Problem to solve: For each line below that includes the string "begin", show the whole line.

======== Raw data ========

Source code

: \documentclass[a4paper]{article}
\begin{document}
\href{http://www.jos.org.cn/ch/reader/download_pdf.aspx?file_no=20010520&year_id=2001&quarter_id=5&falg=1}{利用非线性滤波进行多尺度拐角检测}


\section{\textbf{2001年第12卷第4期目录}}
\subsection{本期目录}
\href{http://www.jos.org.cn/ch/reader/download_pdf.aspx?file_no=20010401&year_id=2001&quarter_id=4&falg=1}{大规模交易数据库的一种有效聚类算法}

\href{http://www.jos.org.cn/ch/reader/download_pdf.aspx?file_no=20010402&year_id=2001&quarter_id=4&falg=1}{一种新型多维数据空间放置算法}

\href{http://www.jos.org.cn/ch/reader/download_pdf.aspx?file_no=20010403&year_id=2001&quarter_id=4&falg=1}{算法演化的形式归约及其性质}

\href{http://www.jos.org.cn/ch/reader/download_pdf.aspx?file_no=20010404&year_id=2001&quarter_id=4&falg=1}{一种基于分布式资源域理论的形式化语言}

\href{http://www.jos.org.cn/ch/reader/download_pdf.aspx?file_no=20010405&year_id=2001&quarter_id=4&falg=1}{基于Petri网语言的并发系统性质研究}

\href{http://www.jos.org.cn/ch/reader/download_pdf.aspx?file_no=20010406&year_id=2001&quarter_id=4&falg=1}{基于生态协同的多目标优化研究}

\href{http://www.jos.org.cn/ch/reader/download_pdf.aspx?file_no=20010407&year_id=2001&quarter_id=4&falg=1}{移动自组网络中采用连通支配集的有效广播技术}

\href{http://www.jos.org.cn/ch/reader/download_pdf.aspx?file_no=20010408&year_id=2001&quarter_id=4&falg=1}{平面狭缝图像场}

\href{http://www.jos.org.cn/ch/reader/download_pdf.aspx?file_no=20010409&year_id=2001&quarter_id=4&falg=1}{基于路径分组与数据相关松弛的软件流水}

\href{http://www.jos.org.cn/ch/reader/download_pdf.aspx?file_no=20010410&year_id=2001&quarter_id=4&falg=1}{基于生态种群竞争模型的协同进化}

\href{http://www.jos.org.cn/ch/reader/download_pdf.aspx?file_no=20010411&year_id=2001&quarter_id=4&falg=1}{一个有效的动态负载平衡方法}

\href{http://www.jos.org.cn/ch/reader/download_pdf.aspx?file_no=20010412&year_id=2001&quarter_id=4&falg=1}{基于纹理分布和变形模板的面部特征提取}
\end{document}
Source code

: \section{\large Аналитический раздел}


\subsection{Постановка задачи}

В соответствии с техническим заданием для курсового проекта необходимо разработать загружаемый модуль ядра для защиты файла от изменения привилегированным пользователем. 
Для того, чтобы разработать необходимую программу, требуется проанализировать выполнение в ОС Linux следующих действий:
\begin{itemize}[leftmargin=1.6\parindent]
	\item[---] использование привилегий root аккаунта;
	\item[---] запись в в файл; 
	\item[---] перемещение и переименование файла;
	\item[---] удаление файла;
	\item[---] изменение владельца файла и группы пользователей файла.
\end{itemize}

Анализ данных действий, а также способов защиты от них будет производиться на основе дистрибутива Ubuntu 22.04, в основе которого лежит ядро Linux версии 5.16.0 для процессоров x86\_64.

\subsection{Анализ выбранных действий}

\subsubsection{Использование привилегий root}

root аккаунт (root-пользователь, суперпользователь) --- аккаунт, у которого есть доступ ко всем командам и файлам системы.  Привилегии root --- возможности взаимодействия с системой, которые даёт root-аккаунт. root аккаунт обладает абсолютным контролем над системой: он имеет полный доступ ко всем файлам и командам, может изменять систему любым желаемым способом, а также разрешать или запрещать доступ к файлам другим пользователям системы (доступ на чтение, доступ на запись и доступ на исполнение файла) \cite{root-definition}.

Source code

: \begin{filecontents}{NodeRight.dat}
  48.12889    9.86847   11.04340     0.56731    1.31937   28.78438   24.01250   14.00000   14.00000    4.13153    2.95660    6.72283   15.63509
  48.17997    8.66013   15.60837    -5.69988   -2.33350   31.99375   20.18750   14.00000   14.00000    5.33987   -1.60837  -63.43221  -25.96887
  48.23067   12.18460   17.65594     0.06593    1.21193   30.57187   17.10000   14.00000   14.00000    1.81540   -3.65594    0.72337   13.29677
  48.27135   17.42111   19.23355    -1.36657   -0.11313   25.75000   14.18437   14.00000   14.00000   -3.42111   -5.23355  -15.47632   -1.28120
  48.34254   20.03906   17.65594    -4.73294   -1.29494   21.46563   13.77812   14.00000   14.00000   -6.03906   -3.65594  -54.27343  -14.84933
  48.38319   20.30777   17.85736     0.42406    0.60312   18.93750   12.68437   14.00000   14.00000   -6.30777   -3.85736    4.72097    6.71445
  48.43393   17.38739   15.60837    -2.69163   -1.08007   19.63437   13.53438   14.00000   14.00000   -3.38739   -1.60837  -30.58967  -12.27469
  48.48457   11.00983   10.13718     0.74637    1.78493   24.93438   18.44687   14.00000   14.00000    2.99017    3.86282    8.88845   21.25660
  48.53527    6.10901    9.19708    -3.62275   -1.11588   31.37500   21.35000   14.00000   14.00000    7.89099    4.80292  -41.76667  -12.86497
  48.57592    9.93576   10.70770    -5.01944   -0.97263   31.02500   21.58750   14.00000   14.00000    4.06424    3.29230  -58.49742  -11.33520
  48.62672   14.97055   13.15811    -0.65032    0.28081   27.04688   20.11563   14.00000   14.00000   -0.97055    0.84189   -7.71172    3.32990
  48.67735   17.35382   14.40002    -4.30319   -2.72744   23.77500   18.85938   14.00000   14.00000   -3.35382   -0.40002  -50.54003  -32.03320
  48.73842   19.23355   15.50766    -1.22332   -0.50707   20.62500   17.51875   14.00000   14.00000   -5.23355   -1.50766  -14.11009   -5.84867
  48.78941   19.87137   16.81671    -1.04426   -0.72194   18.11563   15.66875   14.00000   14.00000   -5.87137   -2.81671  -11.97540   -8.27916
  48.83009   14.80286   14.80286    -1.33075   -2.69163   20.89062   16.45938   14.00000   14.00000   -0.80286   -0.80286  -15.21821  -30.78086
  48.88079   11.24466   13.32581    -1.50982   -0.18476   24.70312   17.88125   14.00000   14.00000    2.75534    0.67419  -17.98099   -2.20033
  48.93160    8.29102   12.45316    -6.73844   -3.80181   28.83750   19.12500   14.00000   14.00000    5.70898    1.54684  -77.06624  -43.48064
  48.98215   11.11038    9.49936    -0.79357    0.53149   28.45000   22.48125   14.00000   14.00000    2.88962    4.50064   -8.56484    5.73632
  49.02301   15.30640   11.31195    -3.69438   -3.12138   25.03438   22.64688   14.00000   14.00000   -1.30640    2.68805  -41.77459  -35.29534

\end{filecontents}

========

Solved problem:
\begin{document}
\begin{itemize}[leftmargin=1.6\parindent]
: \begin{filecontents}{NodeRight.dat}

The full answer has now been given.